Readers, thank you for your patience while we continue to develop this new section of Spaceweather.com. We've been working to streamline our data reduction, allowing us to post results from balloon flights much more rapidly, and we have developed a new data product, shown here:

This plot displays radiation measurements not only in the stratosphere, but also at aviation altitudes. Dose rates are expessed as multiples of sea level. For instance, we see that boarding a plane that flies at 25,000 feet exposes passengers to dose rates ~10x higher than sea level. At 40,000 feet, the multiplier is closer to 50x. These measurements are made by our usual cosmic ray payload as it passes through aviation altitudes en route to the stratosphere over California.
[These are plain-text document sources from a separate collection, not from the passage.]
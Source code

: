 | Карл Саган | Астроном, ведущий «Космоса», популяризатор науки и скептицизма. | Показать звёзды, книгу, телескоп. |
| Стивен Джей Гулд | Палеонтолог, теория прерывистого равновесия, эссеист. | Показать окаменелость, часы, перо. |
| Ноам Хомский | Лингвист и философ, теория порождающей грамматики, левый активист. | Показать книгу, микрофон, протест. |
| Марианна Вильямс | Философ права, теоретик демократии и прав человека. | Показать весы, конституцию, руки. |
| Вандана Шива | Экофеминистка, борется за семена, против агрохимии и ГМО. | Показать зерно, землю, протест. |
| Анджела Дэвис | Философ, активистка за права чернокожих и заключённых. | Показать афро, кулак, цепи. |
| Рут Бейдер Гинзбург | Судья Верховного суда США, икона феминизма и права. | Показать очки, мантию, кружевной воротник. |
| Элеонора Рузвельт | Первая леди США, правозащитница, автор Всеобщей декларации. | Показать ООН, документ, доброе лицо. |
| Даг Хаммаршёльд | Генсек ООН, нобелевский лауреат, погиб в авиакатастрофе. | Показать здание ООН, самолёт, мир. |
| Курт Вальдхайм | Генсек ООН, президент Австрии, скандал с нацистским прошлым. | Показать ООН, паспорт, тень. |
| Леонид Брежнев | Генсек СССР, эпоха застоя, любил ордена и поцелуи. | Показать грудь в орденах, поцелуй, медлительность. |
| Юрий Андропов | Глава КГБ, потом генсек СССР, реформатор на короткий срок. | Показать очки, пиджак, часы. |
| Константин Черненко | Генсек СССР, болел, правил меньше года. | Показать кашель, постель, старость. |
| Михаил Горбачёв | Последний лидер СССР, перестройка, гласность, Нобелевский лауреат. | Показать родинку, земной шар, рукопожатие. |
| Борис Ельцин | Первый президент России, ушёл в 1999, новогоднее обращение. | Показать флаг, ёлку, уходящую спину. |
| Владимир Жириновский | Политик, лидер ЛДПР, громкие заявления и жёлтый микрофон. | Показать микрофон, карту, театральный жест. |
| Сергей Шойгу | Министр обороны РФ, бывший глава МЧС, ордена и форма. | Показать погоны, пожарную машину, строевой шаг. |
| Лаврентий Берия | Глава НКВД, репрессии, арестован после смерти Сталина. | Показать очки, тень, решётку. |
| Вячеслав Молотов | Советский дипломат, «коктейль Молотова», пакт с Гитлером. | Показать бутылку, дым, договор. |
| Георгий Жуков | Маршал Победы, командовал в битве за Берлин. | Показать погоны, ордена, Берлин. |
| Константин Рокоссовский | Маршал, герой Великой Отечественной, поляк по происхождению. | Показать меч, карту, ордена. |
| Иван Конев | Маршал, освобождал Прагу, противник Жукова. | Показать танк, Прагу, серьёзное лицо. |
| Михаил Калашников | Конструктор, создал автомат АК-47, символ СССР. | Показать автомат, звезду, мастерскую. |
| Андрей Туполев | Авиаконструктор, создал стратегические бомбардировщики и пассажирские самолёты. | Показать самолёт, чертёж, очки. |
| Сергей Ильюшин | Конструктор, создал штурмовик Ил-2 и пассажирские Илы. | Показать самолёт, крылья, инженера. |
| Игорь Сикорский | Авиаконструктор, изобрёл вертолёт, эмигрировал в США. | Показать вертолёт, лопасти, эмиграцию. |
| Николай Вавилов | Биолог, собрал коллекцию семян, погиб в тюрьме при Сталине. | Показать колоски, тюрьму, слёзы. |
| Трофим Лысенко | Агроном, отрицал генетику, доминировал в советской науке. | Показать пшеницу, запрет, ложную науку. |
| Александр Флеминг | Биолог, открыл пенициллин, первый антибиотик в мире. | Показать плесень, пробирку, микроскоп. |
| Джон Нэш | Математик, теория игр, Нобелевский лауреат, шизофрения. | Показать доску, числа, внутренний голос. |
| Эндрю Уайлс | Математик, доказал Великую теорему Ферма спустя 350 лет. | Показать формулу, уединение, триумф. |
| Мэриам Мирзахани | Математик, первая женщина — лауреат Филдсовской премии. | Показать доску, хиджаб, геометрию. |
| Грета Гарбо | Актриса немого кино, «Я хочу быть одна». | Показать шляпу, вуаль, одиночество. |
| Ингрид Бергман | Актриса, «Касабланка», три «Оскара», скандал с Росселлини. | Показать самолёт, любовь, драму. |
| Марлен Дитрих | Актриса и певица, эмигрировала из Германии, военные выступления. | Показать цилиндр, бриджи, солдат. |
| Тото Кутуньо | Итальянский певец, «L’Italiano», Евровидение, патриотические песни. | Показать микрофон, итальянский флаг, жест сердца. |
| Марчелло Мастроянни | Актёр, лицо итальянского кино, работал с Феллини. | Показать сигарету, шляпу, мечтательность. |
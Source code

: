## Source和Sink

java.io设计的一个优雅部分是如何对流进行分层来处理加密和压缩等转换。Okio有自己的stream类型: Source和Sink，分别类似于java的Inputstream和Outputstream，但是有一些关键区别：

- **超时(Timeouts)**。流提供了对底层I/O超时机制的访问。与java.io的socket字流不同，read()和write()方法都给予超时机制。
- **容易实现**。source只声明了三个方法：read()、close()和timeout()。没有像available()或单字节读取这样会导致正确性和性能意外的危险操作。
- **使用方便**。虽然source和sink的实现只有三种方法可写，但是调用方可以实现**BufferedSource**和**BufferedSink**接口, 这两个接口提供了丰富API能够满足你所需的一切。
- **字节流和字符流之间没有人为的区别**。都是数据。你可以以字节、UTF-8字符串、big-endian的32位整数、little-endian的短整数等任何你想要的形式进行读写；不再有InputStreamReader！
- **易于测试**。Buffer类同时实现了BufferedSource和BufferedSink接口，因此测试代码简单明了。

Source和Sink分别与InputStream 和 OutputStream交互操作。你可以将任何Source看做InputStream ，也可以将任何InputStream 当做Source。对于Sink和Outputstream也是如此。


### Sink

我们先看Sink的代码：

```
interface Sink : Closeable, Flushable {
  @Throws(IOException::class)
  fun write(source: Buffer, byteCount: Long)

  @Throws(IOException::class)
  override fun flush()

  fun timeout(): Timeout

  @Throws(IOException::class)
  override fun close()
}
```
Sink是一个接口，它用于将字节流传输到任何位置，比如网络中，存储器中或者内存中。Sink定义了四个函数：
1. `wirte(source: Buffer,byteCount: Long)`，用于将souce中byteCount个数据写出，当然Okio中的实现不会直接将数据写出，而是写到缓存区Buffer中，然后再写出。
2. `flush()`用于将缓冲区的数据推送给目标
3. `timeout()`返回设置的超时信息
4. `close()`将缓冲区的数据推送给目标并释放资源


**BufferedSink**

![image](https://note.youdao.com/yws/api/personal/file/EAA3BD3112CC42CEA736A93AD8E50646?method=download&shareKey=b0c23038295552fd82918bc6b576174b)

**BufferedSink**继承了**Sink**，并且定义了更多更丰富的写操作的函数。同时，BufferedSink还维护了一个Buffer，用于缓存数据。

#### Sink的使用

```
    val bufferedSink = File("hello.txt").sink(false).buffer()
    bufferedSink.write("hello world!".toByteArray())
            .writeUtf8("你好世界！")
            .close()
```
What is this all about? Approximately once a week, Spaceweather.com and the students of Earth to Sky Calculus fly space weather balloons to the stratosphere over California. These balloons are equipped with radiation sensors that detect cosmic rays, a surprisingly "down to Earth" form of space weather. Cosmic rays can seed clouds, trigger lightning, and penetrate commercial airplanes. Furthermore, there are studies ( #1, #2, #3, #4) linking cosmic rays with cardiac arrhythmias and sudden cardiac death in the general population. Our latest measurements show that cosmic rays are intensifying, with an increase of more than 13% since 2015:


Why are cosmic rays intensifying? The main reason is the sun. Solar storm clouds such as coronal mass ejections (CMEs) sweep aside cosmic rays when they pass by Earth. During Solar Maximum, CMEs are abundant and cosmic rays are held at bay. Now, however, the solar cycle is swinging toward Solar Minimum, allowing cosmic rays to return. Another reason could be the weakening of Earth's magnetic field, which helps protect us from deep-space radiation.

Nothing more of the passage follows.